No matter how cute a dog is, it won’t be making friends in a shared workspace if it hasn’t yet learned do its business outside, and only outside.


The dog should be able to follow simple commands, like any good puppy school graduate, and keep the barking to a minimum.


A clean bill of health with up-to-date immunizations is a must.

Plays well with others

A dog-friendly office may be a temporary home for more than one pup at a time. A well-socialized dog that plays nicely will be welcomed by the others.

Fear not, though. If your dog isn’t quite up to par today but has dreams of joining you at the office, in most cases a little extra training or a vet visit can get things in order.

What makes a dog-friendly office?

Even the best-behaved, cutest canine visitor won’t be able to make it without some support from the workplace and a prepared owner.

There should be a comfortable spot for the dog to snooze or rest throughout the day while the owner is working, preferably near their workspace.

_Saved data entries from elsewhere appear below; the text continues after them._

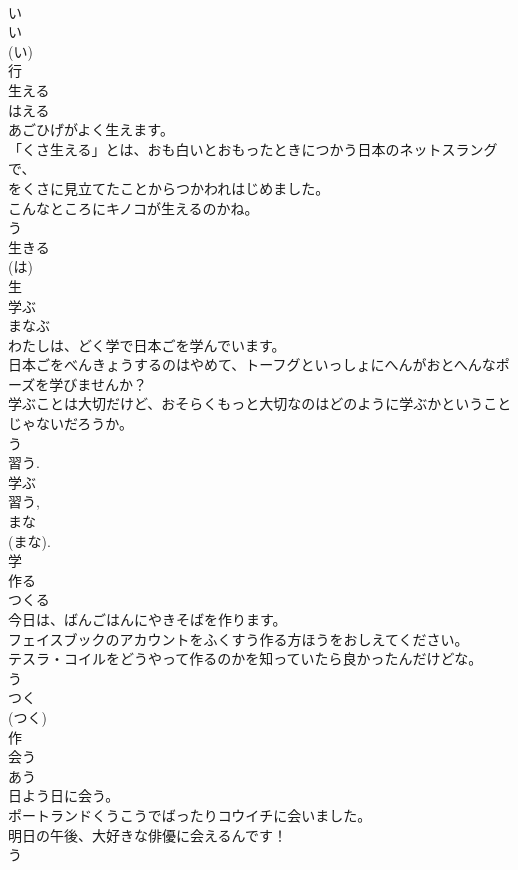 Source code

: \documentclass[8pt]{extreport}
\begin{document}
\begin{CJK}{UTF8}{min}
\\	い 
\\	い 
\\	(い) 
\\	行	
\\	生える	
\\	はえる	
\\	あごひげがよく生えます。	
\\	「くさ生える」とは、おも白いとおもったときにつかう日本のネットスラングで、
\\	をくさに見立てたことからつかわれはじめました。	
\\	こんなところにキノコが生えるのかね。	
\\	う 
\\	生きる 
\\	(は) 
\\	生	
\\	学ぶ	
\\	まなぶ	
\\	わたしは、どく学で日本ごを学んでいます。	
\\	日本ごをべんきょうするのはやめて、トーフグといっしょにへんがおとへんなポーズを学びませんか？	
\\	学ぶことは大切だけど、おそらくもっと大切なのはどのように学ぶかということじゃないだろうか。	
\\	う 
\\	習う. 
\\	学ぶ 
\\	習う, 
\\	まな 
\\	(まな). 
\\	学	
\\	作る	
\\	つくる	
\\	今日は、ばんごはんにやきそばを作ります。	
\\	フェイスブックのアカウントをふくすう作る方ほうをおしえてください。	
\\	テスラ・コイルをどうやって作るのかを知っていたら良かったんだけどな。	
\\	う 
\\	つく 
\\	(つく) 
\\	作	
\\	会う	
\\	あう	
\\	日よう日に会う。	
\\	ポートランドくうこうでばったりコウイチに会いました。	
\\	明日の午後、大好きな俳優に会えるんです！	
\\	う 

\end{CJK}
\end{document}
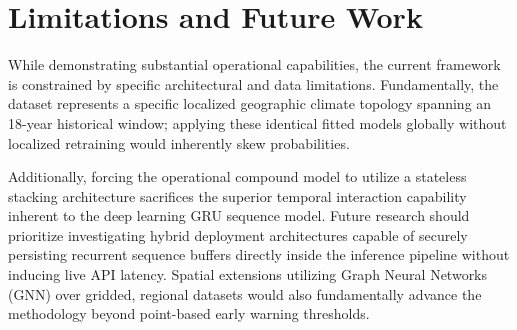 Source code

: \section{Limitations and Future Work}
\label{sec:limitations}
While demonstrating substantial operational capabilities, the current framework is constrained by specific architectural and data limitations. Fundamentally, the dataset represents a specific localized geographic climate topology spanning an 18-year historical window; applying these identical fitted models globally without localized retraining would inherently skew probabilities. 

Additionally, forcing the operational compound model to utilize a stateless stacking architecture sacrifices the superior temporal interaction capability inherent to the deep learning GRU sequence model. Future research should prioritize investigating hybrid deployment architectures capable of securely persisting recurrent sequence buffers directly inside the inference pipeline without inducing live API latency. Spatial extensions utilizing Graph Neural Networks (GNN) over gridded, regional datasets would also fundamentally advance the methodology beyond point-based early warning thresholds.
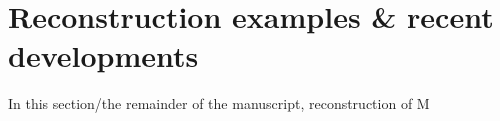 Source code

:\section{Reconstruction examples & recent developments}

In this section/the remainder of the manuscript, reconstruction of M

A bowl of water should be on hand, but pet training guru Cesar Milan suggests not feeding dogs in your workspace.

As for the office itself, the official rules should be clear. It’s important to know where dogs are and aren’t allowed — some workplaces will allow dogs in one gated-off area rather than roaming the entire company.

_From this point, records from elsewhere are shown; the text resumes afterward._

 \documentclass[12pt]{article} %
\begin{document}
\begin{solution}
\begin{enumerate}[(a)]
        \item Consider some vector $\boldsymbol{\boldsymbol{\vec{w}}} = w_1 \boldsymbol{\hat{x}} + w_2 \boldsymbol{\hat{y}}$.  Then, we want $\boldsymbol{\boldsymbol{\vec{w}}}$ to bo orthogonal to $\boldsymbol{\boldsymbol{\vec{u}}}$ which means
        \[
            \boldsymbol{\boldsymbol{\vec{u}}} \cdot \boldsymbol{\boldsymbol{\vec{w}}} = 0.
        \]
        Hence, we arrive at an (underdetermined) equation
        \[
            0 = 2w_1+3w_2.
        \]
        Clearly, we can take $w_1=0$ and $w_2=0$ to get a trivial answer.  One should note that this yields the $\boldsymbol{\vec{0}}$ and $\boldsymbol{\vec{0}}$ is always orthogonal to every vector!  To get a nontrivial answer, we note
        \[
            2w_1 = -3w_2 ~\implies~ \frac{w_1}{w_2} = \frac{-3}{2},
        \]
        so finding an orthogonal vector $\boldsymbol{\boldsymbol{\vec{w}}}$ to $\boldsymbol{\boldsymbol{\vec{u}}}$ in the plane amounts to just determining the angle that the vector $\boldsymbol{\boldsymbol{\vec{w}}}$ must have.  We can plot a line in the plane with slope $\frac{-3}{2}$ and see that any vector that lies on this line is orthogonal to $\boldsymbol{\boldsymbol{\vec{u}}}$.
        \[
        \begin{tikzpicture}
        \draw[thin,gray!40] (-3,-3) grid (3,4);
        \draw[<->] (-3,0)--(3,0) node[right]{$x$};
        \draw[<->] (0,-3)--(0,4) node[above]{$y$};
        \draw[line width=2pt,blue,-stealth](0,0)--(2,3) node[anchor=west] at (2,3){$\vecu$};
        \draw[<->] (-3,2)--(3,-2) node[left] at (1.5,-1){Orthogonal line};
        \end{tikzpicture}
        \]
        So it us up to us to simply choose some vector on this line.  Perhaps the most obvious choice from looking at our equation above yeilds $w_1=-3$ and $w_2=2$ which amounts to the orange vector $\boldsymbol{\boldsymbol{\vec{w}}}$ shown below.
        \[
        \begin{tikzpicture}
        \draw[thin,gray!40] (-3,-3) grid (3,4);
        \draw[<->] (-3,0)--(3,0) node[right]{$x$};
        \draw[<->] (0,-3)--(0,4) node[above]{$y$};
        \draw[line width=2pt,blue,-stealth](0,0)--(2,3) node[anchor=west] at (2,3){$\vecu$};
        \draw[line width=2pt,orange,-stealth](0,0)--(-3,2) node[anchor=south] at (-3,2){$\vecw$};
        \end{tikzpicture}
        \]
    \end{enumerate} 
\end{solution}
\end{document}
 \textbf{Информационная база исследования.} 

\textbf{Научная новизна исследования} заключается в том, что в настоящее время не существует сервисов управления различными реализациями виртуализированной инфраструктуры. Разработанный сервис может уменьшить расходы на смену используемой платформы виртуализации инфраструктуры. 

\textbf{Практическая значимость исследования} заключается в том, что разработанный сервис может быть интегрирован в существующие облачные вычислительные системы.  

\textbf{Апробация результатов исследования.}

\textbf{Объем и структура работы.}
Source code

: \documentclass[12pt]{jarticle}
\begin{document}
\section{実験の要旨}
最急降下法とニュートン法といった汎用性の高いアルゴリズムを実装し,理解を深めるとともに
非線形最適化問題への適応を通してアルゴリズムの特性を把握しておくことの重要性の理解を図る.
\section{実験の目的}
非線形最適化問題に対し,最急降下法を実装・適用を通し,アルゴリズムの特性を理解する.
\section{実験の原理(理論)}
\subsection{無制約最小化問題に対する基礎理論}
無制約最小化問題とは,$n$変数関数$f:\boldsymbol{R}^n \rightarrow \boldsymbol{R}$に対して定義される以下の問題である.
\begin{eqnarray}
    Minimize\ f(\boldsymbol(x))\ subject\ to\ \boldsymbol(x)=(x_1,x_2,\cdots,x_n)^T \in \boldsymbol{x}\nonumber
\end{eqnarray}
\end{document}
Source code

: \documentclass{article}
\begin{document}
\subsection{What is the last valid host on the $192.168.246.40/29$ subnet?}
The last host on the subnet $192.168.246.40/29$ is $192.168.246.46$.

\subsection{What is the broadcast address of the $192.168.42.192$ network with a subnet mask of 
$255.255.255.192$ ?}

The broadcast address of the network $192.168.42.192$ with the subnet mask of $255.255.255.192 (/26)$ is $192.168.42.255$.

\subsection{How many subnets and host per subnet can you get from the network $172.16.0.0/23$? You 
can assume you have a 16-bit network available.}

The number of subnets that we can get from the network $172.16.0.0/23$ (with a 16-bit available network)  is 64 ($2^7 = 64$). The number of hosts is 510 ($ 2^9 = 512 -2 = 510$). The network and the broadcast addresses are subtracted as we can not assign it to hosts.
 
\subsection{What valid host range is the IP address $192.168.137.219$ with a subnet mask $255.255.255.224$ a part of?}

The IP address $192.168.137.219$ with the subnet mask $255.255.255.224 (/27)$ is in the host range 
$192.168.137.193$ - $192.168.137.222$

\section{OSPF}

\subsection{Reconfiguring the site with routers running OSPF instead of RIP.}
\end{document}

Co-workers should be clear on how they’re allowed to interact with the dog (for example, are others allowed to pet the pup? Can they ask to take it along on a coffee break?).

And what’s outside the office matters too — ideally there’s a spot nearby where you can take your dog out a few times during the day.

Why bring your dog to work?

It may seem like a lot of hassle just to bring a dog into work, but there are studies showing some pretty awesome benefits thanks to pups in an office.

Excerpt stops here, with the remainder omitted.